İlişkilerde sır saklamaya yönelik yapılan araştırmaların birçok, olumsuz tesirlerini keşfetmek için (travma yahut evlilik dışı alakalar gibi) kıymetli bilgileri gizleyenlere odaklanmıştı. Journal of Consumer Psychology mecmuasında yayınlanan yeni araştırma, sıradan saklı alışverişlerin duygusal, davranışsal ve ilişkisel sonuçları üzerine bilinen birinci çalışma.
Yiyecek içeceği bile gizleyen var!
Araştırmacılar, çiftlere birbirlerinden gizledikleri tüketim davranışları ve bunların tesirleri hakkında anket uyguladı. İştirakçilerin yüzde 65’i eşlerinden gizlice mal satın aldıklarını belirtti. İştirakçilerin yüzde 40’ı için bu eser yiyecek yahut içecek olurken, bunu yüzde 10 ile giysi ve mücevherat ve yüzde 6.3 ile sıhhat, hoşluk yahut zindelik eserleri takip etti.

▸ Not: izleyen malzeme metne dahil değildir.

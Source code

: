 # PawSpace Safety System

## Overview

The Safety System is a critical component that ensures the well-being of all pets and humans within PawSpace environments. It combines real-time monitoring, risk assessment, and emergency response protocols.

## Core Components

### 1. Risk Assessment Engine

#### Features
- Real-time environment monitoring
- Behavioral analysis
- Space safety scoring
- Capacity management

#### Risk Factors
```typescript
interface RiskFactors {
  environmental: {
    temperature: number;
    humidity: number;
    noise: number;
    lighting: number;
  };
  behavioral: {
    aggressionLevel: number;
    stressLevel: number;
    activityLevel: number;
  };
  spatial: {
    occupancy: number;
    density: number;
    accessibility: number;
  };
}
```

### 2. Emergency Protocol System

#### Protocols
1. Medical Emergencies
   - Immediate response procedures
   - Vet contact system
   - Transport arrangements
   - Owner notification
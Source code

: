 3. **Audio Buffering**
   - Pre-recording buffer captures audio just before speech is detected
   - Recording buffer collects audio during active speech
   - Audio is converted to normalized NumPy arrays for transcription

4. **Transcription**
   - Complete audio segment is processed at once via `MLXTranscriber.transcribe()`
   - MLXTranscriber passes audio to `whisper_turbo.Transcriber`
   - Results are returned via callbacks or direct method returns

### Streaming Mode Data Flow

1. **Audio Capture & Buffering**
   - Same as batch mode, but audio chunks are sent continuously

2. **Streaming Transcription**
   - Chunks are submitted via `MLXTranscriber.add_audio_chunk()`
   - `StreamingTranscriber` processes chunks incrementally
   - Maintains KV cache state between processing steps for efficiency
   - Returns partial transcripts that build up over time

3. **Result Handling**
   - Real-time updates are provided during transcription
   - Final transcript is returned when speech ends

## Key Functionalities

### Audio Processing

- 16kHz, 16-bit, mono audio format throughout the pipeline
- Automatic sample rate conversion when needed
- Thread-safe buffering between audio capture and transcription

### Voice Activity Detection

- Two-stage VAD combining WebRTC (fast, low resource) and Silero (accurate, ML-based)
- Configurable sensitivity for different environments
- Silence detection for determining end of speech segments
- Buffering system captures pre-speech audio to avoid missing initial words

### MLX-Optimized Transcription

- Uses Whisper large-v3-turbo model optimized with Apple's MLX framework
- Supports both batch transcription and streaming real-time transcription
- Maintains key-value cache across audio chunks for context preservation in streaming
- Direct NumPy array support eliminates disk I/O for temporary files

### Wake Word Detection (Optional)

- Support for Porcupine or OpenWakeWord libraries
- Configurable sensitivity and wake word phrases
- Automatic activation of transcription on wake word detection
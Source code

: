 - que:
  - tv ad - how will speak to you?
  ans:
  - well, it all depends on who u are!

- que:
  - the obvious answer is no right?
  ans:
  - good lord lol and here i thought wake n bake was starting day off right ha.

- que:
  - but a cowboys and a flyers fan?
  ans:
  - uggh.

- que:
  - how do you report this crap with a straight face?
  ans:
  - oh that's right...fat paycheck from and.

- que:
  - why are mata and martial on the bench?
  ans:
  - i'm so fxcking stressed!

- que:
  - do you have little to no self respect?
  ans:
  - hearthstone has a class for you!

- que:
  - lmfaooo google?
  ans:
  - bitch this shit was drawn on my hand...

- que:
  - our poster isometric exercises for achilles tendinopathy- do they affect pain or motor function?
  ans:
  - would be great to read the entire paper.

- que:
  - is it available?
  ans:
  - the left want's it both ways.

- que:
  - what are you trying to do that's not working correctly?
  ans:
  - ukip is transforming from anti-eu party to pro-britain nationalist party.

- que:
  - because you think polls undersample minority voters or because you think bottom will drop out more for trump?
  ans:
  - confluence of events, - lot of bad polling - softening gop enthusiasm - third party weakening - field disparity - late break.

Araştırmaya katılanların yüzde 10’u kapalı bir hobisi olduğunu itiraf etti. Ayrıyeten iştirakçilerin yüzde 10’u eşlerinin bilmediği bir hizmette bulunduklarını, yüzde sekizi ise bunun bir ikram ya da bağış olduğunu belirtti.
İlişkiyi olumlu istikamette etkiliyor
Pazarlama profesörü, baş muharrir Kelley Gullo Wight şunları söyledi: “İnsanların tüketimi çoklukla herkesten değil, muhakkak bir bireyden gizlediğini görüyoruz. Bu kapalı hareketlerin birden fazla epeyce sıradan olsa da yeniden de ilgiyi olumlu istikamette etkileyebilir. Anketlerden elde edilen bilgiler ayrıyeten, bu sırları saklamanın insanların küçük bir suçluluk hissetmesine neden olduğunu ve bunun da onları sevgililerine daha fazla yatırım yapmaya motive ettiğini ortaya koydu. Bu, özel günlerde daha fazla para harcamayı ya da partnerlerinin en sevdiği sineması izlemeye istekli olmayı ve böylelikle bağlantılarını olumlu istikamette etkilemeyi içerebilir.”